Public Relations is a crucial part of any online marketing strategy and brands across various verticals have discovered that it is a valuable business tool. Both online PR and digital marketing provide lots of opportunities, and the top marketing experts use PR as a tool for accomplishing online marketing objectives. Whether you are considering PR consulting, or a full online PR campaign, it’s important to learn how this plays a role in satisfying the unique needs of your brand.
Digital PR & Online Marketing
With digital marketing (like other areas of marketing) messaging is designed to generate sales or directly drive revenues in some capacity. For example, the marketing message of a large online insurance agency could be that they are offering the best selection and lowest prices since they have a low overhead by operating online. In digital public relations (and Public Relations as a whole) the message isn’t designed to be a direct promotion. PR messaging varies from highlighting how companies care about specific causes (or shows the core value of a business) to news updates put out by a corporation.

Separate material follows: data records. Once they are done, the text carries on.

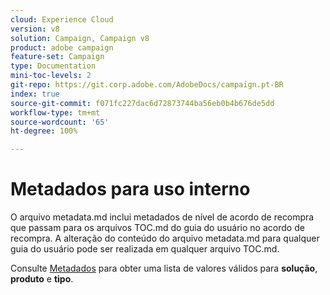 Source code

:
 ```yaml
---
cloud: Experience Cloud
version: v8
solution: Campaign, Campaign v8
product: adobe campaign
feature-set: Campaign
type: Documentation
mini-toc-levels: 2
git-repo: https://git.corp.adobe.com/AdobeDocs/campaign.pt-BR
index: true
source-git-commit: f071fc227dac6d72873744ba56eb0b4b676de5dd
workflow-type: tm+mt
source-wordcount: '65'
ht-degree: 100%

---
```



# Metadados para uso interno

O arquivo metadata.md inclui metadados de nível de acordo de recompra que passam para os arquivos TOC.md do guia do usuário no acordo de recompra. A alteração do conteúdo do arquivo metadata.md para qualquer guia do usuário pode ser realizada em qualquer arquivo TOC.md.

Consulte [Metadados](https://experienceleague.adobe.com/docs/authoring-guide-exl/using/editing/user-guide-setup/metadata.html?lang=pt-BR) para obter uma lista de valores válidos para **solução**, **produto** e **tipo**.
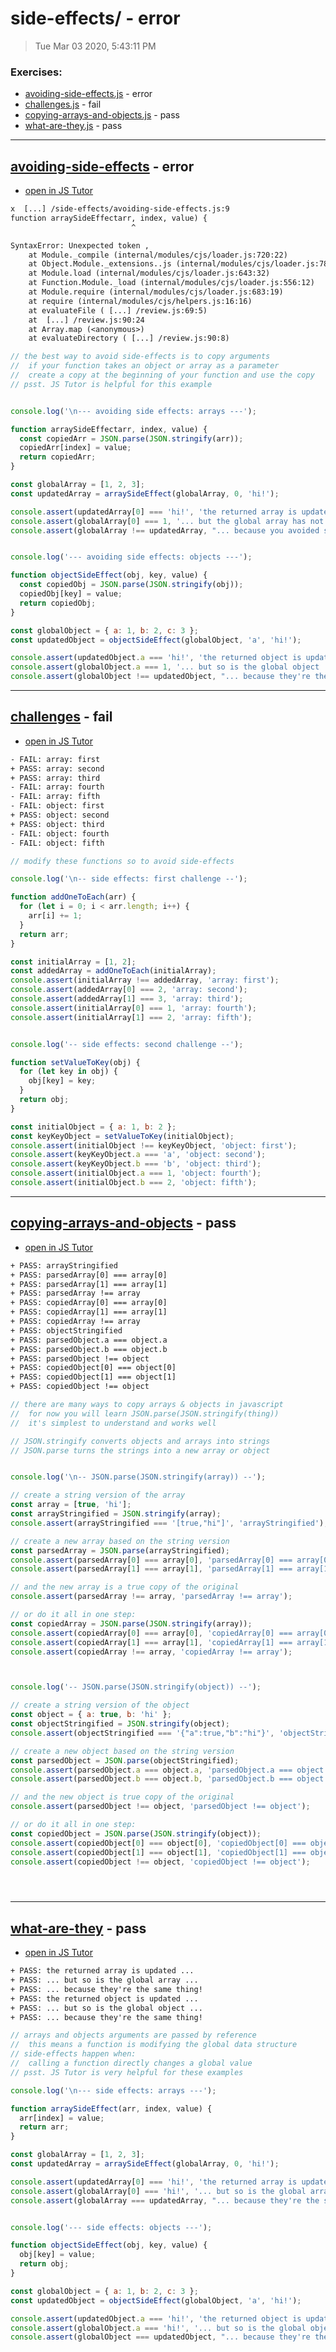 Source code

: # side-effects/ - error

> Tue Mar 03 2020, 5:43:11 PM

### Exercises:

* [avoiding-side-effects.js](#avoiding-side-effects---error) - error
* [challenges.js](#challenges---fail) - fail
* [copying-arrays-and-objects.js](#copying-arrays-and-objects---pass) - pass
* [what-are-they.js](#what-are-they---pass) - pass

---

## [avoiding-side-effects](./avoiding-side-effects.js) - error

* [open in JS Tutor](http://www.pythontutor.com/live.html#code=%2F%2F%20the%20best%20way%20to%20avoid%20side-effects%20is%20to%20copy%20arguments%0A%2F%2F%20%20if%20your%20function%20takes%20an%20object%20or%20array%20as%20a%20parameter%0A%2F%2F%20%20create%20a%20copy%20at%20the%20beginning%20of%20your%20function%20and%20use%20the%20copy%0A%2F%2F%20psst.%20JS%20Tutor%20is%20helpful%20for%20this%20example%0A%0A%0Aconsole.log%28'%5Cn---%20avoiding%20side%20effects%3A%20arrays%20---'%29%3B%0A%0Afunction%20arraySideEffectarr%2C%20index%2C%20value%29%20%7B%0A%20%20const%20copiedArr%20%3D%20JSON.parse%28JSON.stringify%28arr%29%29%3B%0A%20%20copiedArr%5Bindex%5D%20%3D%20value%3B%0A%20%20return%20copiedArr%3B%0A%7D%0A%0Aconst%20globalArray%20%3D%20%5B1%2C%202%2C%203%5D%3B%0Aconst%20updatedArray%20%3D%20arraySideEffect%28globalArray%2C%200%2C%20'hi!'%29%3B%0A%0Aconsole.assert%28updatedArray%5B0%5D%20%3D%3D%3D%20'hi!'%2C%20'the%20returned%20array%20is%20updated%20...'%29%3B%0Aconsole.assert%28globalArray%5B0%5D%20%3D%3D%3D%201%2C%20'...%20but%20the%20global%20array%20has%20not%20changed%20...'%29%3B%0Aconsole.assert%28globalArray%20!%3D%3D%20updatedArray%2C%20%22...%20because%20you%20avoided%20side-effects!%22%29%3B%0A%0A%0Aconsole.log%28'---%20avoiding%20side%20effects%3A%20objects%20---'%29%3B%0A%0Afunction%20objectSideEffect%28obj%2C%20key%2C%20value%29%20%7B%0A%20%20const%20copiedObj%20%3D%20JSON.parse%28JSON.stringify%28obj%29%29%3B%0A%20%20copiedObj%5Bkey%5D%20%3D%20value%3B%0A%20%20return%20copiedObj%3B%0A%7D%0A%0Aconst%20globalObject%20%3D%20%7B%20a%3A%201%2C%20b%3A%202%2C%20c%3A%203%20%7D%3B%0Aconst%20updatedObject%20%3D%20objectSideEffect%28globalObject%2C%20'a'%2C%20'hi!'%29%3B%0A%0Aconsole.assert%28updatedObject.a%20%3D%3D%3D%20'hi!'%2C%20'the%20returned%20object%20is%20updated%20...'%29%3B%0Aconsole.assert%28globalObject.a%20%3D%3D%3D%201%2C%20'...%20but%20so%20is%20the%20global%20object%20...'%29%3B%0Aconsole.assert%28globalObject%20!%3D%3D%20updatedObject%2C%20%22...%20because%20they're%20the%20same%20thing!%22%29%3B%0A&cumulative=false&curInstr=2&heapPrimitives=false&mode=display&origin=opt-live.js&py=js&rawInputLstJSON=%5B%5D&textReferences=false)

```txt
x  [...] /side-effects/avoiding-side-effects.js:9
function arraySideEffectarr, index, value) {
                           ^

SyntaxError: Unexpected token ,
    at Module._compile (internal/modules/cjs/loader.js:720:22)
    at Object.Module._extensions..js (internal/modules/cjs/loader.js:788:10)
    at Module.load (internal/modules/cjs/loader.js:643:32)
    at Function.Module._load (internal/modules/cjs/loader.js:556:12)
    at Module.require (internal/modules/cjs/loader.js:683:19)
    at require (internal/modules/cjs/helpers.js:16:16)
    at evaluateFile ( [...] /review.js:69:5)
    at  [...] /review.js:90:24
    at Array.map (<anonymous>)
    at evaluateDirectory ( [...] /review.js:90:8)
```

```js
// the best way to avoid side-effects is to copy arguments
//  if your function takes an object or array as a parameter
//  create a copy at the beginning of your function and use the copy
// psst. JS Tutor is helpful for this example


console.log('\n--- avoiding side effects: arrays ---');

function arraySideEffectarr, index, value) {
  const copiedArr = JSON.parse(JSON.stringify(arr));
  copiedArr[index] = value;
  return copiedArr;
}

const globalArray = [1, 2, 3];
const updatedArray = arraySideEffect(globalArray, 0, 'hi!');

console.assert(updatedArray[0] === 'hi!', 'the returned array is updated ...');
console.assert(globalArray[0] === 1, '... but the global array has not changed ...');
console.assert(globalArray !== updatedArray, "... because you avoided side-effects!");


console.log('--- avoiding side effects: objects ---');

function objectSideEffect(obj, key, value) {
  const copiedObj = JSON.parse(JSON.stringify(obj));
  copiedObj[key] = value;
  return copiedObj;
}

const globalObject = { a: 1, b: 2, c: 3 };
const updatedObject = objectSideEffect(globalObject, 'a', 'hi!');

console.assert(updatedObject.a === 'hi!', 'the returned object is updated ...');
console.assert(globalObject.a === 1, '... but so is the global object ...');
console.assert(globalObject !== updatedObject, "... because they're the same thing!");

```

---

## [challenges](./challenges.js) - fail

* [open in JS Tutor](http://www.pythontutor.com/live.html#code=%2F%2F%20modify%20these%20functions%20so%20to%20avoid%20side-effects%0A%0Aconsole.log%28'%5Cn--%20side%20effects%3A%20first%20challenge%20--'%29%3B%0A%0Afunction%20addOneToEach%28arr%29%20%7B%0A%20%20for%20%28let%20i%20%3D%200%3B%20i%20%3C%20arr.length%3B%20i%2B%2B%29%20%7B%0A%20%20%20%20arr%5Bi%5D%20%2B%3D%201%3B%0A%20%20%7D%0A%20%20return%20arr%3B%0A%7D%0A%0Aconst%20initialArray%20%3D%20%5B1%2C%202%5D%3B%0Aconst%20addedArray%20%3D%20addOneToEach%28initialArray%29%3B%0Aconsole.assert%28initialArray%20!%3D%3D%20addedArray%2C%20'array%3A%20first'%29%3B%0Aconsole.assert%28addedArray%5B0%5D%20%3D%3D%3D%202%2C%20'array%3A%20second'%29%3B%0Aconsole.assert%28addedArray%5B1%5D%20%3D%3D%3D%203%2C%20'array%3A%20third'%29%3B%0Aconsole.assert%28initialArray%5B0%5D%20%3D%3D%3D%201%2C%20'array%3A%20fourth'%29%3B%0Aconsole.assert%28initialArray%5B1%5D%20%3D%3D%3D%202%2C%20'array%3A%20fifth'%29%3B%0A%0A%0Aconsole.log%28'--%20side%20effects%3A%20second%20challenge%20--'%29%3B%0A%0Afunction%20setValueToKey%28obj%29%20%7B%0A%20%20for%20%28let%20key%20in%20obj%29%20%7B%0A%20%20%20%20obj%5Bkey%5D%20%3D%20key%3B%0A%20%20%7D%0A%20%20return%20obj%3B%0A%7D%0A%0Aconst%20initialObject%20%3D%20%7B%20a%3A%201%2C%20b%3A%202%20%7D%3B%0Aconst%20keyKeyObject%20%3D%20setValueToKey%28initialObject%29%3B%0Aconsole.assert%28initialObject%20!%3D%3D%20keyKeyObject%2C%20'object%3A%20first'%29%3B%0Aconsole.assert%28keyKeyObject.a%20%3D%3D%3D%20'a'%2C%20'object%3A%20second'%29%3B%0Aconsole.assert%28keyKeyObject.b%20%3D%3D%3D%20'b'%2C%20'object%3A%20third'%29%3B%0Aconsole.assert%28initialObject.a%20%3D%3D%3D%201%2C%20'object%3A%20fourth'%29%3B%0Aconsole.assert%28initialObject.b%20%3D%3D%3D%202%2C%20'object%3A%20fifth'%29%3B%0A&cumulative=false&curInstr=2&heapPrimitives=false&mode=display&origin=opt-live.js&py=js&rawInputLstJSON=%5B%5D&textReferences=false)

```txt
- FAIL: array: first
+ PASS: array: second
+ PASS: array: third
- FAIL: array: fourth
- FAIL: array: fifth
- FAIL: object: first
+ PASS: object: second
+ PASS: object: third
- FAIL: object: fourth
- FAIL: object: fifth
```

```js
// modify these functions so to avoid side-effects

console.log('\n-- side effects: first challenge --');

function addOneToEach(arr) {
  for (let i = 0; i < arr.length; i++) {
    arr[i] += 1;
  }
  return arr;
}

const initialArray = [1, 2];
const addedArray = addOneToEach(initialArray);
console.assert(initialArray !== addedArray, 'array: first');
console.assert(addedArray[0] === 2, 'array: second');
console.assert(addedArray[1] === 3, 'array: third');
console.assert(initialArray[0] === 1, 'array: fourth');
console.assert(initialArray[1] === 2, 'array: fifth');


console.log('-- side effects: second challenge --');

function setValueToKey(obj) {
  for (let key in obj) {
    obj[key] = key;
  }
  return obj;
}

const initialObject = { a: 1, b: 2 };
const keyKeyObject = setValueToKey(initialObject);
console.assert(initialObject !== keyKeyObject, 'object: first');
console.assert(keyKeyObject.a === 'a', 'object: second');
console.assert(keyKeyObject.b === 'b', 'object: third');
console.assert(initialObject.a === 1, 'object: fourth');
console.assert(initialObject.b === 2, 'object: fifth');

```

---

## [copying-arrays-and-objects](./copying-arrays-and-objects.js) - pass

* [open in JS Tutor](http://www.pythontutor.com/live.html#code=%2F%2F%20there%20are%20many%20ways%20to%20copy%20arrays%20%26%20objects%20in%20javascript%0A%2F%2F%20%20for%20now%20you%20will%20learn%20JSON.parse%28JSON.stringify%28thing%29%29%0A%2F%2F%20%20it's%20simplest%20to%20understand%20and%20works%20well%0A%0A%2F%2F%20JSON.stringify%20converts%20objects%20and%20arrays%20into%20strings%0A%2F%2F%20JSON.parse%20turns%20the%20strings%20into%20a%20new%20array%20or%20object%0A%0A%0Aconsole.log%28'%5Cn--%20JSON.parse%28JSON.stringify%28array%29%29%20--'%29%3B%0A%0A%2F%2F%20create%20a%20string%20version%20of%20the%20array%0Aconst%20array%20%3D%20%5Btrue%2C%20'hi'%5D%3B%0Aconst%20arrayStringified%20%3D%20JSON.stringify%28array%29%3B%0Aconsole.assert%28arrayStringified%20%3D%3D%3D%20'%5Btrue%2C%22hi%22%5D'%2C%20'arrayStringified'%29%3B%0A%0A%2F%2F%20create%20a%20new%20array%20based%20on%20the%20string%20version%0Aconst%20parsedArray%20%3D%20JSON.parse%28arrayStringified%29%3B%0Aconsole.assert%28parsedArray%5B0%5D%20%3D%3D%3D%20array%5B0%5D%2C%20'parsedArray%5B0%5D%20%3D%3D%3D%20array%5B0%5D'%29%3B%0Aconsole.assert%28parsedArray%5B1%5D%20%3D%3D%3D%20array%5B1%5D%2C%20'parsedArray%5B1%5D%20%3D%3D%3D%20array%5B1%5D'%29%3B%0A%0A%2F%2F%20and%20the%20new%20array%20is%20a%20true%20copy%20of%20the%20original%0Aconsole.assert%28parsedArray%20!%3D%3D%20array%2C%20'parsedArray%20!%3D%3D%20array'%29%3B%0A%0A%2F%2F%20or%20do%20it%20all%20in%20one%20step%3A%0Aconst%20copiedArray%20%3D%20JSON.parse%28JSON.stringify%28array%29%29%3B%0Aconsole.assert%28copiedArray%5B0%5D%20%3D%3D%3D%20array%5B0%5D%2C%20'copiedArray%5B0%5D%20%3D%3D%3D%20array%5B0%5D'%29%3B%0Aconsole.assert%28copiedArray%5B1%5D%20%3D%3D%3D%20array%5B1%5D%2C%20'copiedArray%5B1%5D%20%3D%3D%3D%20array%5B1%5D'%29%3B%0Aconsole.assert%28copiedArray%20!%3D%3D%20array%2C%20'copiedArray%20!%3D%3D%20array'%29%3B%0A%0A%0A%0Aconsole.log%28'--%20JSON.parse%28JSON.stringify%28object%29%29%20--'%29%3B%0A%0A%2F%2F%20create%20a%20string%20version%20of%20the%20object%0Aconst%20object%20%3D%20%7B%20a%3A%20true%2C%20b%3A%20'hi'%20%7D%3B%0Aconst%20objectStringified%20%3D%20JSON.stringify%28object%29%3B%0Aconsole.assert%28objectStringified%20%3D%3D%3D%20'%7B%22a%22%3Atrue%2C%22b%22%3A%22hi%22%7D'%2C%20'objectStringified'%29%3B%0A%0A%2F%2F%20create%20a%20new%20object%20based%20on%20the%20string%20version%0Aconst%20parsedObject%20%3D%20JSON.parse%28objectStringified%29%3B%0Aconsole.assert%28parsedObject.a%20%3D%3D%3D%20object.a%2C%20'parsedObject.a%20%3D%3D%3D%20object.a'%29%3B%0Aconsole.assert%28parsedObject.b%20%3D%3D%3D%20object.b%2C%20'parsedObject.b%20%3D%3D%3D%20object.b'%29%3B%0A%0A%2F%2F%20and%20the%20new%20object%20is%20true%20copy%20of%20the%20original%0Aconsole.assert%28parsedObject%20!%3D%3D%20object%2C%20'parsedObject%20!%3D%3D%20object'%29%3B%0A%0A%2F%2F%20or%20do%20it%20all%20in%20one%20step%3A%0Aconst%20copiedObject%20%3D%20JSON.parse%28JSON.stringify%28object%29%29%3B%0Aconsole.assert%28copiedObject%5B0%5D%20%3D%3D%3D%20object%5B0%5D%2C%20'copiedObject%5B0%5D%20%3D%3D%3D%20object%5B0%5D'%29%3B%0Aconsole.assert%28copiedObject%5B1%5D%20%3D%3D%3D%20object%5B1%5D%2C%20'copiedObject%5B1%5D%20%3D%3D%3D%20object%5B1%5D'%29%3B%0Aconsole.assert%28copiedObject%20!%3D%3D%20object%2C%20'copiedObject%20!%3D%3D%20object'%29%3B%0A%0A%0A%0A%0A&cumulative=false&curInstr=2&heapPrimitives=false&mode=display&origin=opt-live.js&py=js&rawInputLstJSON=%5B%5D&textReferences=false)

```txt
+ PASS: arrayStringified
+ PASS: parsedArray[0] === array[0]
+ PASS: parsedArray[1] === array[1]
+ PASS: parsedArray !== array
+ PASS: copiedArray[0] === array[0]
+ PASS: copiedArray[1] === array[1]
+ PASS: copiedArray !== array
+ PASS: objectStringified
+ PASS: parsedObject.a === object.a
+ PASS: parsedObject.b === object.b
+ PASS: parsedObject !== object
+ PASS: copiedObject[0] === object[0]
+ PASS: copiedObject[1] === object[1]
+ PASS: copiedObject !== object
```

```js
// there are many ways to copy arrays & objects in javascript
//  for now you will learn JSON.parse(JSON.stringify(thing))
//  it's simplest to understand and works well

// JSON.stringify converts objects and arrays into strings
// JSON.parse turns the strings into a new array or object


console.log('\n-- JSON.parse(JSON.stringify(array)) --');

// create a string version of the array
const array = [true, 'hi'];
const arrayStringified = JSON.stringify(array);
console.assert(arrayStringified === '[true,"hi"]', 'arrayStringified');

// create a new array based on the string version
const parsedArray = JSON.parse(arrayStringified);
console.assert(parsedArray[0] === array[0], 'parsedArray[0] === array[0]');
console.assert(parsedArray[1] === array[1], 'parsedArray[1] === array[1]');

// and the new array is a true copy of the original
console.assert(parsedArray !== array, 'parsedArray !== array');

// or do it all in one step:
const copiedArray = JSON.parse(JSON.stringify(array));
console.assert(copiedArray[0] === array[0], 'copiedArray[0] === array[0]');
console.assert(copiedArray[1] === array[1], 'copiedArray[1] === array[1]');
console.assert(copiedArray !== array, 'copiedArray !== array');



console.log('-- JSON.parse(JSON.stringify(object)) --');

// create a string version of the object
const object = { a: true, b: 'hi' };
const objectStringified = JSON.stringify(object);
console.assert(objectStringified === '{"a":true,"b":"hi"}', 'objectStringified');

// create a new object based on the string version
const parsedObject = JSON.parse(objectStringified);
console.assert(parsedObject.a === object.a, 'parsedObject.a === object.a');
console.assert(parsedObject.b === object.b, 'parsedObject.b === object.b');

// and the new object is true copy of the original
console.assert(parsedObject !== object, 'parsedObject !== object');

// or do it all in one step:
const copiedObject = JSON.parse(JSON.stringify(object));
console.assert(copiedObject[0] === object[0], 'copiedObject[0] === object[0]');
console.assert(copiedObject[1] === object[1], 'copiedObject[1] === object[1]');
console.assert(copiedObject !== object, 'copiedObject !== object');





```

---

## [what-are-they](./what-are-they.js) - pass

* [open in JS Tutor](http://www.pythontutor.com/live.html#code=%2F%2F%20arrays%20and%20objects%20arguments%20are%20passed%20by%20reference%0A%2F%2F%20%20this%20means%20a%20function%20is%20modifying%20the%20global%20data%20structure%0A%2F%2F%20side-effects%20happen%20when%3A%0A%2F%2F%20%20calling%20a%20function%20directly%20changes%20a%20global%20value%0A%2F%2F%20psst.%20JS%20Tutor%20is%20very%20helpful%20for%20these%20examples%0A%0Aconsole.log%28'%5Cn---%20side%20effects%3A%20arrays%20---'%29%3B%0A%0Afunction%20arraySideEffect%28arr%2C%20index%2C%20value%29%20%7B%0A%20%20arr%5Bindex%5D%20%3D%20value%3B%0A%20%20return%20arr%3B%0A%7D%0A%0Aconst%20globalArray%20%3D%20%5B1%2C%202%2C%203%5D%3B%0Aconst%20updatedArray%20%3D%20arraySideEffect%28globalArray%2C%200%2C%20'hi!'%29%3B%0A%0Aconsole.assert%28updatedArray%5B0%5D%20%3D%3D%3D%20'hi!'%2C%20'the%20returned%20array%20is%20updated%20...'%29%3B%0Aconsole.assert%28globalArray%5B0%5D%20%3D%3D%3D%20'hi!'%2C%20'...%20but%20so%20is%20the%20global%20array%20...'%29%3B%0Aconsole.assert%28globalArray%20%3D%3D%3D%20updatedArray%2C%20%22...%20because%20they're%20the%20same%20thing!%22%29%3B%0A%0A%0Aconsole.log%28'---%20side%20effects%3A%20objects%20---'%29%3B%0A%0Afunction%20objectSideEffect%28obj%2C%20key%2C%20value%29%20%7B%0A%20%20obj%5Bkey%5D%20%3D%20value%3B%0A%20%20return%20obj%3B%0A%7D%0A%0Aconst%20globalObject%20%3D%20%7B%20a%3A%201%2C%20b%3A%202%2C%20c%3A%203%20%7D%3B%0Aconst%20updatedObject%20%3D%20objectSideEffect%28globalObject%2C%20'a'%2C%20'hi!'%29%3B%0A%0Aconsole.assert%28updatedObject.a%20%3D%3D%3D%20'hi!'%2C%20'the%20returned%20object%20is%20updated%20...'%29%3B%0Aconsole.assert%28globalObject.a%20%3D%3D%3D%20'hi!'%2C%20'...%20but%20so%20is%20the%20global%20object%20...'%29%3B%0Aconsole.assert%28globalObject%20%3D%3D%3D%20updatedObject%2C%20%22...%20because%20they're%20the%20same%20thing!%22%29%3B%0A&cumulative=false&curInstr=2&heapPrimitives=false&mode=display&origin=opt-live.js&py=js&rawInputLstJSON=%5B%5D&textReferences=false)

```txt
+ PASS: the returned array is updated ...
+ PASS: ... but so is the global array ...
+ PASS: ... because they're the same thing!
+ PASS: the returned object is updated ...
+ PASS: ... but so is the global object ...
+ PASS: ... because they're the same thing!
```

```js
// arrays and objects arguments are passed by reference
//  this means a function is modifying the global data structure
// side-effects happen when:
//  calling a function directly changes a global value
// psst. JS Tutor is very helpful for these examples

console.log('\n--- side effects: arrays ---');

function arraySideEffect(arr, index, value) {
  arr[index] = value;
  return arr;
}

const globalArray = [1, 2, 3];
const updatedArray = arraySideEffect(globalArray, 0, 'hi!');

console.assert(updatedArray[0] === 'hi!', 'the returned array is updated ...');
console.assert(globalArray[0] === 'hi!', '... but so is the global array ...');
console.assert(globalArray === updatedArray, "... because they're the same thing!");


console.log('--- side effects: objects ---');

function objectSideEffect(obj, key, value) {
  obj[key] = value;
  return obj;
}

const globalObject = { a: 1, b: 2, c: 3 };
const updatedObject = objectSideEffect(globalObject, 'a', 'hi!');

console.assert(updatedObject.a === 'hi!', 'the returned object is updated ...');
console.assert(globalObject.a === 'hi!', '... but so is the global object ...');
console.assert(globalObject === updatedObject, "... because they're the same thing!");

```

One common assumption is that digital marketing and digital PR are interchangeable or they can be used to replace each other – but this isn’t the case. On the topic of digital marketing and public relations, if your goal is to boost awareness and branding, these strategies should support each other – they shouldn’t replace each other. Whether you’re making sure the message of an email campaign is aligned with the messaging for a press placement, or making sure the visual imagery you’ve supplied an editor matches whats found throughout the rest of your digital footprint, your effort across these channels needs to complement each other.

In digital marketing, we have “target markets.” Those are basically the people you want to buy from your company (or if your website generates ad revenue then your target market would be people who would be monetized through these advertisements).
The right PR agency or PR expert knows your audience. The target audience (also known as “stakeholders” or “key public”) could be anyone with influence over the company. Your target market is just a single audience. Others can be things like the population of the town where a company has its headquarters, government officials, employees and stockholders.